Maybe an additional "lower resolution" index on top of the map could help as a heuristic to skip whole regions, then using the map to double check possible matches. I have a rough idea that I think could possibly work:
Maintain the sum of booked time within each coarser time bucket, e.g. 1 hour or something (ideally a power of two though so you can use shifts to find the index for a timestamp), and keep that in a flat array. If you're looking for a slot that's less than 2x the coarser interval here, e.g. a 90-minute one, look for look for two consecutive buckets with a combined sum <= 30 minutes. 2 hours or more is guaranteed to fully overlap a 1 hour bucket, so look for completely empty buckets, etc. These scans can be done with SIMD.
When candidate buckets are found, use the start timestamp of the bucket (i*1hr) to jump into map and start scanning the map there, up to the end of the possible range of buckets. The index can confidently skip too full regions but doesn't guarantee there's a contiguous slot of the right size. I don't have a great sense of how much this would filter out in practice, but maybe there's some tuning of the parameters here that works for your case.
Updates should be relatively cheap since the ranges don't overlap, just +/- the duration of each booking added/removed. But it would have to deal with bookings that overlap multiple buckets. But, the logic is just arithmetic on newly inserted/deleted values which are already in registers at least, rather than scanning parts of the map, e.g. if you wanted to maintain the min/max value in each bucket and support deletes.
> Maybe an additional "lower resolution" index on top of the map could help as a heuristic to skip whole regions
That sounds a bit like circling back around to a tree-based system (albeit with depth=2) where each parent is somehow summarizing the state of child nodes below it.
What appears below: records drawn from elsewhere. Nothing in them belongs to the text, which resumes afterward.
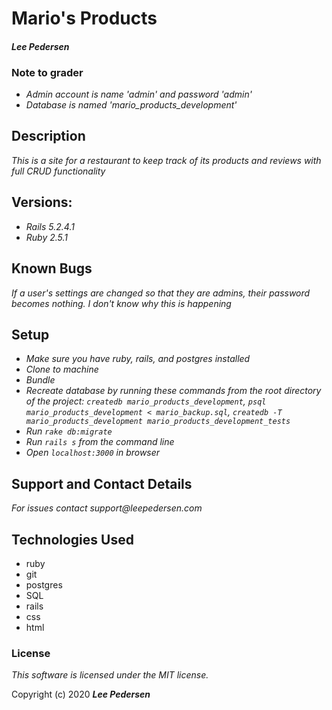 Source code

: # Mario's Products

#### _Lee Pedersen_

### **Note to grader**

* _Admin account is name 'admin' and password 'admin'_
* _Database is named 'mario_products_development'_

## Description

_This is a site for a restaurant to keep track of its products and reviews with full CRUD functionality_

## Versions:
* _Rails 5.2.4.1_
* _Ruby 2.5.1_

## Known Bugs
_If a user's settings are changed so that they are admins, their password becomes nothing. I don't know why this is happening_

## Setup
* _Make sure you have ruby, rails, and postgres installed_
* _Clone to machine_
* _Bundle_
* _Recreate database by running these commands from the root directory of the project: `createdb mario_products_development`, `psql mario_products_development < mario_backup.sql`, `createdb -T mario_products_development mario_products_development_tests`_
* _Run `rake db:migrate`_
* _Run `rails s` from the command line_
* _Open `localhost:3000` in browser_

## Support and Contact Details
_For issues contact support@leepedersen.com_

## Technologies Used
* ruby
* git
* postgres
* SQL
* rails
* css
* html

### License
*This software is licensed under the MIT license.*

Copyright (c) 2020 **_Lee Pedersen_**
Yeah it's definitely similar to having parent nodes summarize their children. The motivation for the flat array structure was to have an entirely fixed-size array that's contiguous in memory to make it friendly for SIMD filtering. Having the data in the tree on the other hand could probably filter a little better since it can summarize at multiple levels, but my bet is that the flat array allows for a faster implementation for the case here with a few thousand intervals. On the one hand, the whole working set should probably fit in L1 cache for both the tree or a flat array, but on the other hand, a tree with pointers needs to do some pointer chasing. The tree could alternatively be represented in a flat array, but then elements need to be shuffled around. I don't know which is faster in practice for this problem, but my gut says the speed of a flat array + SIMD probably outweighs potential asymptotic improvements for the few thousand case
I don't think I've put the same amount of thought into it, but my gut feeling is:
1. If you're summarizing "a contiguous chunk exists from A to B", that would require a mutable rebalancing tree and the borders constantly shift and merge and subdivide.
2. If you're instead just summarizing "the range between constant indices X-Y is [1/0/both] right now", then that can be done with a fixed tree arrangement that can have an exact layout in memory.
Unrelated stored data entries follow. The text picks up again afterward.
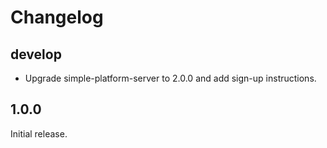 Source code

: # Changelog

## develop
- Upgrade simple-platform-server to 2.0.0 and add sign-up instructions.

## 1.0.0
Initial release.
A simple example of the latter would be 8 leaves of 01110000, 4 parents of [both, 1, 0, 0], 2 grandparents of [both, 0], etc. The 3-value aspects could also be encoded into two bitmasks, if "has a 1" and "has a 0".
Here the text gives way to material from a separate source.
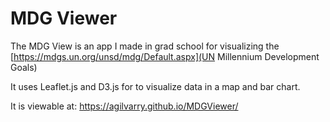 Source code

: # MDG Viewer

The MDG View is an app I made in grad school for visualizing the [https://mdgs.un.org/unsd/mdg/Default.aspx](UN Millennium Development Goals)

It uses Leaflet.js and D3.js for to visualize data in a map and bar chart.

It is viewable at: https://agilvarry.github.io/MDGViewer/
Maintain the sum of booked time within each coarser time bucket, e.g. 1 hour or something (ideally a power of two though so you can use shifts to find the index for a timestamp), and keep that in a flat array. If you're looking for a slot that's less than 2x the coarser interval here, e.g. a 90-minute one, look for look for two consecutive buckets with a combined sum <= 30 minutes. 2 hours or more is guaranteed to fully overlap a 1 hour bucket, so look for completely empty buckets, etc. These scans can be done with SIMD.
When candidate buckets are found, use the start timestamp of the bucket (i*1hr) to jump into map and start scanning the map there, up to the end of the possible range of buckets. The index can confidently skip too full regions but doesn't guarantee there's a contiguous slot of the right size. I don't have a great sense of how much this would filter out in practice, but maybe there's some tuning of the parameters here that works for your case.
Updates should be relatively cheap since the ranges don't overlap, just +/- the duration of each booking added/removed. But it would have to deal with bookings that overlap multiple buckets. But, the logic is just arithmetic on newly inserted/deleted values which are already in registers at least, rather than scanning parts of the map, e.g. if you wanted to maintain the min/max value in each bucket and support deletes.